Ready or Not, Our Students Have Arrived

Transcripts. Standardized tests. Entrance exams. Course prerequisites. Each serving as measurements to appropriately place and ensure that our students are entering our classrooms with the academic experiences, background knowledge, and skills required to succeed in our courses. But as many of us have experienced, it is bad practice to assume that is the case.  As instructors, we need to individualize lesson plans and teaching methodologies to reach students at varying levels of education. So how do we assess whether students have the baseline knowledge required for successful completion of the course? Online learning platforms, learning management system (LMS) tools, and more traditional assessment measures have proven to be quick and effective strategies to obtain that information.

  1. Online learning platforms

These are excellent tools for assessing a student’s knowledge when starting a course offered in any delivery method. Prerequisite reviews or pretests can be created in learning platforms that provide immediate results about a student’s existing skill level. The initial knowledge check-in McGraw Hill’s ALEKS® is a great example of such an assessment. The built-in analytics and reporting features provide great insight into the intellectual makeup of our students from the very onset.

  1. LMS (Learning Management Tools)

Another great tool that can be used for assessing students’ baseline knowledge. Quizzes, discussions, and other assignments can be created to measure a student’s preparedness. Similar to online learning platforms, the LMS provides immediate results and tools to evaluate and determine student performance before we begin to present course content.

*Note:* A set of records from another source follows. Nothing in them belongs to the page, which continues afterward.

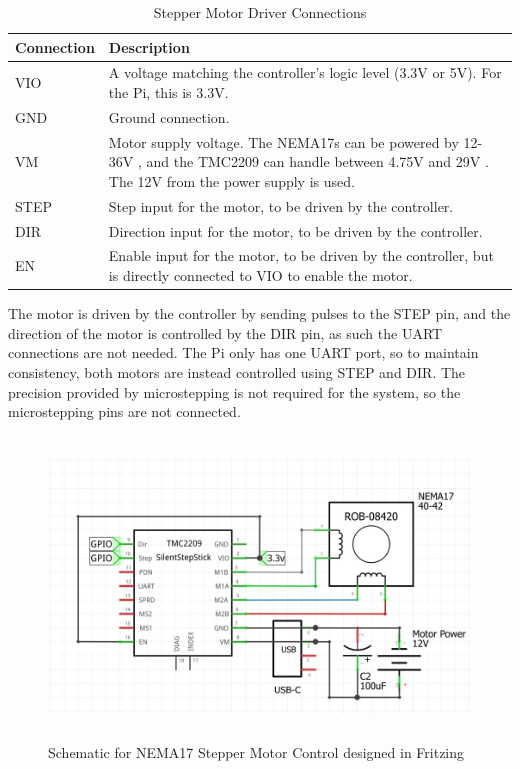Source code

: \begin{table}[H]
    \centering
    {\fontsize{10pt}{12pt}\selectfont
    \begin{tabularx}{\textwidth}{|p{3cm}|X|}
        \hline
        \textbf{Connection} & \textbf{Description} \\
        \hline
        VIO & A voltage matching the controller's logic level (3.3V or 5V). For the Pi, this is 3.3V. \\
        \hline
        GND & Ground connection. \\
        \hline
        VM & Motor supply voltage. The NEMA17s can be powered by 12-36V \cite{nema17}, and the TMC2209 can handle between 4.75V and 29V \cite{tmc2209}. The 12V from the power supply is used. \\
        \hline
        STEP & Step input for the motor, to be driven by the controller. \\
        \hline
        DIR & Direction input for the motor, to be driven by the controller. \\
        \hline
        EN & Enable input for the motor, to be driven by the controller, but is directly connected to VIO to enable the motor. \\
        \hline
    \end{tabularx}
    }
    \caption{Stepper Motor Driver Connections}
    \label{tab:stepper-motor-driver-connections}
\end{table}

The motor is driven by the controller by sending pulses to the STEP pin, and the direction of the motor is controlled by the DIR pin, as such the UART connections are not needed. The Pi only has one UART port, so to maintain consistency, both motors are instead controlled using STEP and DIR. The precision provided by microstepping is not required for the system, so the microstepping pins are not connected.

\begin{figure}[H]
    \hfill
    \begin{minipage}[t]{\textwidth}
      \centering
      \includegraphics[width=\textwidth,height=8cm, keepaspectratio]{imgs/diagrams/tmc2209wiring.jpg}
      \caption{Schematic for NEMA17 Stepper Motor Control designed in Fritzing \cite{fritzing}}
    \end{minipage}
\end{figure}

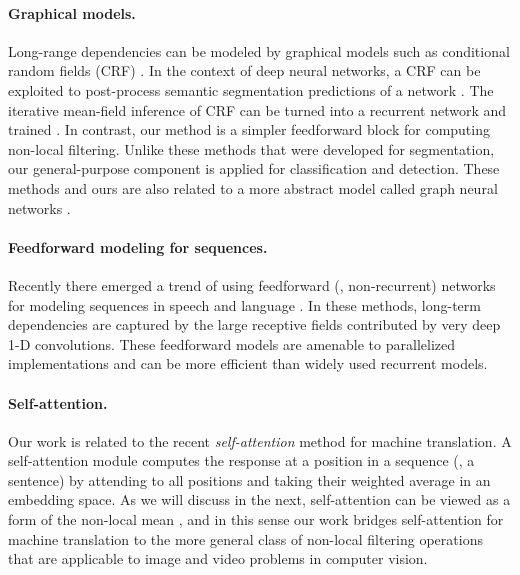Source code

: \documentclass[10pt,twocolumn,letterpaper]{article}
\begin{document}
\vspace{-.2em}
\paragraph{Graphical models.} Long-range dependencies can be modeled by graphical models such as conditional random fields (CRF) \cite{Lafferty2001,Kraehenbuehl2011}. In the context of deep neural networks, a CRF can be exploited to post-process semantic segmentation predictions of a network \cite{Chen2014}. The iterative mean-field inference of CRF can be turned into a recurrent network and trained \cite{Zheng2015,Schwing2015,Chandra2017,Harley2017,Liu2017}. 
In contrast, our method is a simpler feedforward block for computing non-local filtering. 
Unlike these methods that were developed for segmentation, our general-purpose component is applied for classification and detection. These methods and ours are also related to a more abstract model called graph neural networks \cite{Scarselli2009}.

\vspace{-.2em}
\paragraph{Feedforward modeling for sequences.} Recently there emerged a trend of using feedforward (\ie, non-recurrent) networks for modeling sequences in speech and language \cite{Oord2016,Xiong2016,Gehring2017}. In these methods, long-term dependencies are captured by the large receptive fields contributed by very deep 1-D convolutions. These feedforward models are amenable to parallelized implementations and can be more efficient than widely used recurrent models.

\vspace{-.2em}
\paragraph{Self-attention.} Our work is related to the recent \emph{self-attention} \cite{Vaswani2017} method for machine translation. A self-attention module computes the response at a position in a sequence (\eg, a sentence) by attending to all positions and taking their weighted average in an embedding space. As we will discuss in the next, self-attention can be viewed as a form of the non-local mean \cite{Buades2005}, and in this sense our work bridges self-attention for machine translation to the more general class of non-local filtering operations that are applicable to image and video problems in computer vision.
\end{document}
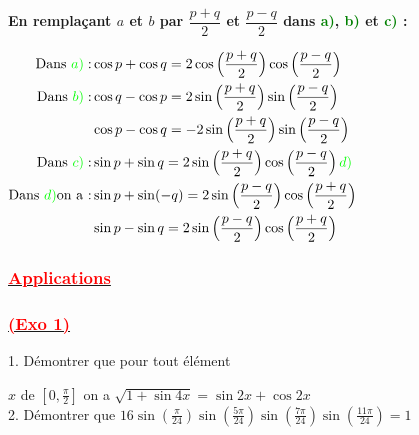 \documentclass[a4paper,12pt]{article}
\begin{document}
\noindent\textbf{En remplaçant \( a \) et \( b \) par \( \dfrac{p+q}{2} \) et \( \dfrac{p-q}{2} \) dans \textcolor{green}{a)}, \textcolor{green}{b)} et \textcolor{green}{c)} :}

\medskip

\(
\begin{aligned}
    \text{Dans } \textcolor{green}{a)}:               &
    \cos p + \cos q = 2 \cos\left( \dfrac{p+q}{2} \right) \cos\left( \dfrac{p-q}{2} \right)                                                         \\
    \text{Dans } \textcolor{green}{b)}:               & \cos q - \cos p = 2 \sin\left( \dfrac{p+q}{2} \right) \sin\left( \dfrac{p-q}{2} \right)     \\
                                                      & \cos p - \cos q = -2 \sin\left( \dfrac{p+q}{2} \right) \sin\left( \dfrac{p-q}{2} \right)    \\
    \text{Dans } \textcolor{green}{c)}:               &
    \sin p + \sin q = 2 \sin\left( \dfrac{p+q}{2} \right) \cos\left( \dfrac{p-q}{2} \right) \textcolor{green}{d)}                                   \\
    \text{Dans } \textcolor{green}{ d)} \text{on a :} &
    \sin p + \sin(-q) = 2 \sin\left( \dfrac{p-q}{2} \right) \cos\left( \dfrac{p+q}{2} \right)                                                       \\
                                                      & \sin p - \sin q = 2 \sin\left( \dfrac{p - q}{2} \right) \cos\left( \dfrac{p + q}{2} \right)
\end{aligned}
\)

\subsubsection*{\underline{\textcolor{red}{Applications}}}

\noindent
\subsubsection*{\underline{\textcolor{red}{ (Exo 1)}}}

1. Démontrer que pour tout élément

$x$ de $\left[0, \frac{\pi}{2}\right]$ on a $\sqrt{1 + \sin 4x} = \sin 2x + \cos 2x$\\

2. Démontrer que
\(16\sin\left(\frac{\pi}{24}\right) \sin\left(\frac{5\pi}{24}\right) \sin\left(\frac{7\pi}{24}\right) \sin\left(\frac{11\pi}{24}\right) = 1\)
\end{document}

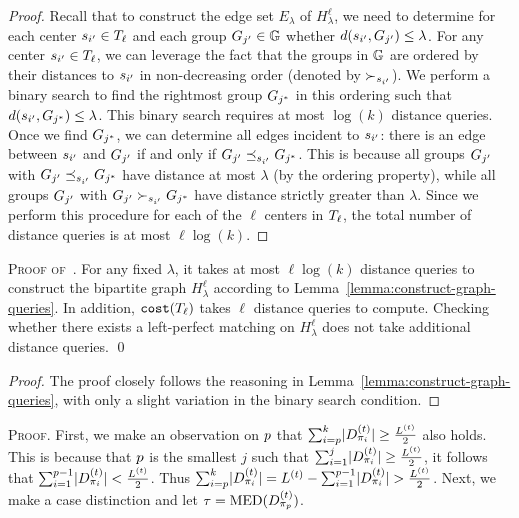 \documentclass{article}
\begin{document}
\constructgraphqueries*
\begin{proof}
    Recall that to construct the edge set $E_{\lambda}$ of $H^{\ell}_{\lambda}$, we need to determine for each center $\SolMem_{i'} \in \InitSolSet_{\ell}$ and each group $\MultiGroup_{j'} \in \MultiGroupSet$ whether $d(\SolMem_{i'}, \MultiGroup_{j'}) \leq \lambda$.
    For any center $\SolMem_{i'} \in \InitSolSet_{\ell}$, we can leverage the fact that the groups in $\MultiGroupSet$ are ordered by their distances to $\SolMem_{i'}$ in non-decreasing order (denoted by $\succ_{\SolMem_{i'}}$). 
    We perform a binary search to find the rightmost group $\MultiGroup_{j^*}$ in this ordering such that $d(\SolMem_{i'}, \MultiGroup_{j^*}) \leq \lambda$.
    This binary search requires at most $\log(k)$ distance queries.
    Once we find $\MultiGroup_{j^*}$, we can determine all edges incident to $\SolMem_{i'}$: there is an edge between $\SolMem_{i'}$ and $\MultiGroup_{j'}$ if and only if $\MultiGroup_{j'} \preceq_{\SolMem_{i'}} \MultiGroup_{j^*}$.
    This is because all groups $\MultiGroup_{j'}$ with $\MultiGroup_{j'} \preceq_{\SolMem_{i'}} \MultiGroup_{j^*}$ have distance at most $\lambda$ (by the ordering property), while all groups $\MultiGroup_{j'}$ with $\MultiGroup_{j'} \succ_{\SolMem_{i'}} \MultiGroup_{j^*}$ have distance strictly greater than $\lambda$.
    Since we perform this procedure for each of the $\ell$ centers in $\InitSolSet_{\ell}$, the total number of distance queries is at most $\ell \log(k)$.
\end{proof}

\evaluatepredicatequeries*
\textsc{Proof of~.}
   For any fixed $\lambda$, it takes at most $\ell \log(k)$ distance queries to construct the bipartite graph $H^{\ell}_{\lambda}$ according to Lemma~\ref{lemma:construct-graph-queries}.
    In addition, $\cost(\InitSolSet_{\ell})$ takes $\ell$ distance queries to compute.
    Checking whether there exists a left-perfect matching on $H^{\ell}_{\lambda}$ does not take additional distance queries. 
\hfill\qed


\reducesearchspace*
\begin{proof}
    The proof closely follows the reasoning in Lemma~\ref{lemma:construct-graph-queries}, with only a slight variation in the binary search condition.  
\end{proof}

\medianmedian* 
\textsc{Proof.}
First, we make an observation on $\pidx$ that $\sum_{i=\pidx}^{k} \abs{D_{\pi_{i}}^{(t)}} \geq \frac{L^{(t)}}{2}$ also holds. 
This is because that $\pidx$ is the smallest $j$ such that $\sum_{i=1}^{j} \abs{D_{\pi_{i}}^{(t)}} \geq \frac{L^{(t)}}{2}$, it follows that $\sum_{i=1}^{\pidx-1} \abs{D_{\pi_{i}}^{(t)}} < \frac{L^{(t)}}{2}$.
Thus $\sum_{i=\pidx}^{k} \abs{D_{\pi_{i}}^{(t)}} = L^{(t)} - \sum_{i=1}^{\pidx-1} \abs{D_{\pi_{i}}^{(t)}} > \frac{L^{(t)}}{2}$.
Next, we make a case distinction and let $\tau = \MED(D_{\pi_{\pidx}}^{(t)})$. 
\end{document}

  1. Informal assessment measures

These can also be used to determine students’ baseline knowledge. One-on-one instructor/student meetings, student instructional videos, or first-day-of-class activities (such as writing to a prompt or answering questions about prerequisite material), can give a very good indication of a student’s readiness to learn when they enter your classroom. Asking your students questions such as “what are your past experiences in (enter discipline here)?”, what is your comfort level with (enter discipline here)?”, or “what are your expectations of yourself in my course?” can reveal a great deal of baseline knowledge without asking specific content related questions. These assessment measures may also demonstrate our investment in their academic success as well as show our desire or interest to know them as individuals.

In conclusion, it is especially critical to determine the level of ability that each individual student brings with them into a course. We cannot assume that existing placement methods have appropriately or accurately measured a student’s baseline knowledge necessary for course success. To do so would hamper successful academic outcomes. A variety of computerized or non-computerized assessment methods can be utilized at the start of a course to evaluate the proficiency of a student. The sooner this information is obtained, the sooner remediation measures can be implemented, and teaching strategies can be adjusted. Ultimately with the goal of providing a student with the skills required to master the competencies of their chosen course. Only then can we and our students be sure we are ready.